The results contribute to the strategy literature (Ansoff 1984; Dyson 2000; Kaplan and Norton 2008; Mintzberg 1990) by showing that bad execution is not only an organizational phenomenon, but can also be rooted to some extent in decision-maker characteristics, as mentioned above. From this individual perspective, creating strategic clarity seems an important success factor. Participants who had a clearer understanding of the causal links between their actions and the results achieved thereby performed significantly better. However, the BSC cockpit used in this study failed to increase strategic clarity perceived by the participants (compared to the report cockpit). With its tabular, dashboard-like design that closely follows suggestions by Kaplan and Norton, cause-and-effect chains are not visualized and therefore not emphasized. The BSC’s main causal chain—better measures in the learning and growth perspective lead to improved indicators in the internal processes perspective that result in better customer performance indicators and improved financial measures—might be too invisible and perhaps also too generic to be helpful for strategy implementation decision makers. Whether improved cockpit designs that clarify the strategy as a “set of hypotheses about cause and effect” (Kaplan and Norton 1996a, p. 149), or whether better-educated and more experienced users who could get more information out of the BSC cockpit would change this study’s findings, has to be left for further research.

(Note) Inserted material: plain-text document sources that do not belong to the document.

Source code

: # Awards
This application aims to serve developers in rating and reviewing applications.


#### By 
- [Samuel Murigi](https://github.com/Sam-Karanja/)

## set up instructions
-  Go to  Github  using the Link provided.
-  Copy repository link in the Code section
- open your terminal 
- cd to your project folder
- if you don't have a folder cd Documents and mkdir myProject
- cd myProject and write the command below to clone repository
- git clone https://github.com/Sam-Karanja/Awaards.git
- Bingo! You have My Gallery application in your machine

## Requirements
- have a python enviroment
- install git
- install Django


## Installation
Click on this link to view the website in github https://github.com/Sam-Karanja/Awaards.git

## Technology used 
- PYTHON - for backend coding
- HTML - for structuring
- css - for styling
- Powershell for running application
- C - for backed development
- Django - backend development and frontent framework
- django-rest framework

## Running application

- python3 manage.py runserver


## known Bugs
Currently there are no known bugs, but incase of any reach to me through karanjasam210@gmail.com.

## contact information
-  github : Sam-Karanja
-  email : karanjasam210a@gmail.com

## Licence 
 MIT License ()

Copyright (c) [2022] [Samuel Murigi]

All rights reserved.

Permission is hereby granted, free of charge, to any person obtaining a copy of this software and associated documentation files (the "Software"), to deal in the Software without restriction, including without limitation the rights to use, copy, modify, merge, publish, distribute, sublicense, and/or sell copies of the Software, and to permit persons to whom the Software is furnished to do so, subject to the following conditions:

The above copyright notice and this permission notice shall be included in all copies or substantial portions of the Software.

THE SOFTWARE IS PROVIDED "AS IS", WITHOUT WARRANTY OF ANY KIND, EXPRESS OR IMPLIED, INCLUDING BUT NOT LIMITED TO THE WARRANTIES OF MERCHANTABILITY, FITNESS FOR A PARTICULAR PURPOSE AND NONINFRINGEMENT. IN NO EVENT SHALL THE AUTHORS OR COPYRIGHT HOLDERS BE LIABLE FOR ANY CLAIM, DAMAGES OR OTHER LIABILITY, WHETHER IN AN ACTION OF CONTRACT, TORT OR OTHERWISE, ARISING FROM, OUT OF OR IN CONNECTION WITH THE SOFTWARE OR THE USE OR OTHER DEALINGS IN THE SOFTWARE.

Of course, this study is not without limitations. When focusing on strategy implementation, giving participants the task to decide on execution only seems justified. However, most CEOs have more competences: they do not only implement an already specified strategy; they can also develop one. Therefore, future research could give the participants more “power” and define the task more broadly. The focus on strategy implementation results in a second limitation. Participants need to have a very thorough description of the strategy that they have to implement, including a strategy map that outlines the important cause-and-effect relationships between strategic themes. Giving this information in very detailed form to both experimental groups might have reduced the discriminating effect of a BSC cockpit. Future research could investigate whether different forms of strategy descriptions, such as verbal only versus verbal and graphical, resulted in significant performance differences. Another limitation comes from using a realistic, rather complex case study and business game in this experiment. Achieving good strategy implementation results may need more repetitions. Therefore, a future study could allow participants more simulation runs that count, and/or could use a less complex strategy implementation case study. Another limitation comes from using a student sample in this research. While more than two-thirds of participants had work experience, they could not be expected to hold positions where they had strategy implementation power to the extent reflected in the experiment. They might also not have the type of experience that allows for a different decision-making style; for instance, more intuitive decision making. Therefore, future research could use participants from the population of more experienced managers and investigate whether the factors affecting strategy implementation performance change.